<<<<

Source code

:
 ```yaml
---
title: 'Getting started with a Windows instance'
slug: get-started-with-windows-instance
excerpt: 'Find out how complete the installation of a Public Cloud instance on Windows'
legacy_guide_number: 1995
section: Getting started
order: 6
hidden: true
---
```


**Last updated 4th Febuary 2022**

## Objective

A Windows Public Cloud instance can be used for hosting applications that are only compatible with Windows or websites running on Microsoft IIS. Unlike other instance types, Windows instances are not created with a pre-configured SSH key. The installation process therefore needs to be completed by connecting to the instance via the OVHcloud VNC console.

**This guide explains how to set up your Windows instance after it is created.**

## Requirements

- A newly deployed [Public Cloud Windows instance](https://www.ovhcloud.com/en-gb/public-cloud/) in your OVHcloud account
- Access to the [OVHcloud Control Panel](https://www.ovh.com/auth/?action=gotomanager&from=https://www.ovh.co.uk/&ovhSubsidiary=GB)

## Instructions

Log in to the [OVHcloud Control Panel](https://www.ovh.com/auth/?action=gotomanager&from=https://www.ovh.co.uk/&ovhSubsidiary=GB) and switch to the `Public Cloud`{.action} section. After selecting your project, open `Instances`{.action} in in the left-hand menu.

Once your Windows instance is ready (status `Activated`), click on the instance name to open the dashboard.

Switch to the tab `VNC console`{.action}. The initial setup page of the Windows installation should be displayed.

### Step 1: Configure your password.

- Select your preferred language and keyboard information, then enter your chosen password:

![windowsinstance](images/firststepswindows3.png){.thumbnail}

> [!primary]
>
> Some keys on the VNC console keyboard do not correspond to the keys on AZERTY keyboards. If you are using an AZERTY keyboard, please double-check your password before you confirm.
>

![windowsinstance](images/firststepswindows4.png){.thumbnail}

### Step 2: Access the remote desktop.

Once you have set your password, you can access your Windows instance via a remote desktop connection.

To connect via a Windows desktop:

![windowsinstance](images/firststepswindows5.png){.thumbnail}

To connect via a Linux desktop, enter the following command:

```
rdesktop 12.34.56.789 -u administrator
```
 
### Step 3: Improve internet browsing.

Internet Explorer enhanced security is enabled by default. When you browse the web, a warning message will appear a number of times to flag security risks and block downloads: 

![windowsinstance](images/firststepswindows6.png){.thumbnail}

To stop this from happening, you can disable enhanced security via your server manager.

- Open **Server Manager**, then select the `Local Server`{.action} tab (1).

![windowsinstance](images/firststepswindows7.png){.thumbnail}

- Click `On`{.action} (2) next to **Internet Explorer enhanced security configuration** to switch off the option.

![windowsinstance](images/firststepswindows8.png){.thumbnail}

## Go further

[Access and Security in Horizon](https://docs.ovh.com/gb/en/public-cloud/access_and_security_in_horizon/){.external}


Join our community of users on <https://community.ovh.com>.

>>>>

- [Work task]: Reproduce the full listing word for word.

- [Problem solution]:
Source code

:
 ```yaml
---
title: 'Getting started with a Windows instance'
slug: get-started-with-windows-instance
excerpt: 'Find out how complete the installation of a Public Cloud instance on Windows'
legacy_guide_number: 1995
section: Getting started
order: 6
hidden: true
---
```


**Last updated 4th Febuary 2022**

## Objective

A Windows Public Cloud instance can be used for hosting applications that are only compatible with Windows or websites running on Microsoft IIS. Unlike other instance types, Windows instances are not created with a pre-configured SSH key. The installation process therefore needs to be completed by connecting to the instance via the OVHcloud VNC console.

**This guide explains how to set up your Windows instance after it is created.**

## Requirements

- A newly deployed [Public Cloud Windows instance](https://www.ovhcloud.com/en-gb/public-cloud/) in your OVHcloud account
- Access to the [OVHcloud Control Panel](https://www.ovh.com/auth/?action=gotomanager&from=https://www.ovh.co.uk/&ovhSubsidiary=GB)

## Instructions

Log in to the [OVHcloud Control Panel](https://www.ovh.com/auth/?action=gotomanager&from=https://www.ovh.co.uk/&ovhSubsidiary=GB) and switch to the `Public Cloud`{.action} section. After selecting your project, open `Instances`{.action} in in the left-hand menu.

Once your Windows instance is ready (status `Activated`), click on the instance name to open the dashboard.

Switch to the tab `VNC console`{.action}. The initial setup page of the Windows installation should be displayed.

### Step 1: Configure your password.

- Select your preferred language and keyboard information, then enter your chosen password:

![windowsinstance](images/firststepswindows3.png){.thumbnail}

> [!primary]
>
> Some keys on the VNC console keyboard do not correspond to the keys on AZERTY keyboards. If you are using an AZERTY keyboard, please double-check your password before you confirm.
>

![windowsinstance](images/firststepswindows4.png){.thumbnail}

### Step 2: Access the remote desktop.

Once you have set your password, you can access your Windows instance via a remote desktop connection.

To connect via a Windows desktop:

![windowsinstance](images/firststepswindows5.png){.thumbnail}

To connect via a Linux desktop, enter the following command:

```
rdesktop 12.34.56.789 -u administrator
```
 
### Step 3: Improve internet browsing.

Internet Explorer enhanced security is enabled by default. When you browse the web, a warning message will appear a number of times to flag security risks and block downloads: 

![windowsinstance](images/firststepswindows6.png){.thumbnail}

To stop this from happening, you can disable enhanced security via your server manager.

- Open **Server Manager**, then select the `Local Server`{.action} tab (1).

![windowsinstance](images/firststepswindows7.png){.thumbnail}

- Click `On`{.action} (2) next to **Internet Explorer enhanced security configuration** to switch off the option.

![windowsinstance](images/firststepswindows8.png){.thumbnail}

## Go further

[Access and Security in Horizon](https://docs.ovh.com/gb/en/public-cloud/access_and_security_in_horizon/){.external}


Join our community of users on <https://community.ovh.com>.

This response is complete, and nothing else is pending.